I know for a fact that I am not alone in this. This same concept can be seen on a much larger scale. I’ll use the Jim Crow laws as an example. I saw a documentary that covered a very light-skinned African American family who worked and saved enough money to buy a magnificent house in an all-white neighborhood. The main character was better off than most blacks because he could often pass as Caucasian. They moved next to a white family who had strong moral beliefs about fairness, equality, and equal opportunity. However, many people in the neighborhood were upset that a colored family had moved in to their area and brought their property value down.

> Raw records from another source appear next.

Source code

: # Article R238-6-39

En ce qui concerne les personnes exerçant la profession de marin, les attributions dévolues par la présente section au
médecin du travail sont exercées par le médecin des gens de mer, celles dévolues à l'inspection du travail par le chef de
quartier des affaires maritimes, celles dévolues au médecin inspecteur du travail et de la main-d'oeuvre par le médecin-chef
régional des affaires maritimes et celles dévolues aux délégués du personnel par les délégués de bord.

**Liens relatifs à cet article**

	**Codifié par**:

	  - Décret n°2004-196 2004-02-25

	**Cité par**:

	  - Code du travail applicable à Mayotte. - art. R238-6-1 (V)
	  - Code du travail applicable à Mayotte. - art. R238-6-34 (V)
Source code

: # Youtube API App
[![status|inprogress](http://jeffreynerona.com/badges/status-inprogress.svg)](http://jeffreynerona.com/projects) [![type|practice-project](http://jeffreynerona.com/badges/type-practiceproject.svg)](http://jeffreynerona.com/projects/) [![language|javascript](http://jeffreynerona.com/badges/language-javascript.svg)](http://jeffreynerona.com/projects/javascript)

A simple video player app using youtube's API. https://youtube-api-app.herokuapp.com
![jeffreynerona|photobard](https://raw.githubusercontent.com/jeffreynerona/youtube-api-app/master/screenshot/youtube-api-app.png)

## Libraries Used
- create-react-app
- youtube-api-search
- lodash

They organized a committee and pressured the neighboring family to take the colored family to court. They abided.

Even though racism went against their morals, they agreed to take the colored family to court in an attempt to uproot them out of their new home. They succumbed to the pressure of “society’s values” and completely devalued their own moral code. Why?

There are legit and valid reasons as to why they went along with the community’s plan. The family had their own image to protect. If they would have openly opposed the motion to uproot the colored family then they may have fallen victim to hate crimes themselves. They could have received hate mail, had their property damaged, been excluded from social events, etc. Their own physical and interpersonal safety was at stake.

I believe that when we bear witness to an unethical event, we have a moral obligation to ourselves to stand up and confront it. If I would have spoke up and told my associate that discriminating against someone based on the color of their skin was wrong, and that I won’t accept that sort of talk while I’m present, I would have experienced personal gratification. Yes, the situation would have been awkward for a short period of time but I ultimately think I would have gained even more respect in the eyes of my peers. This sort of action can only be done by someone who is bold. It takes courage to stand up for what you believe is right, especially when that idea challenges the majority. Being orange is about having the moral competence and boldness to act on your own accord. From now on, I will no longer remain silent in the face of an unethical event.

This is just an example of what Beaver boldness means to me. Being orange may apply to you in different ways. However it may be, Oregon State University instills the ideal that boldness is an essential trait to being successful. So be bold, be orange!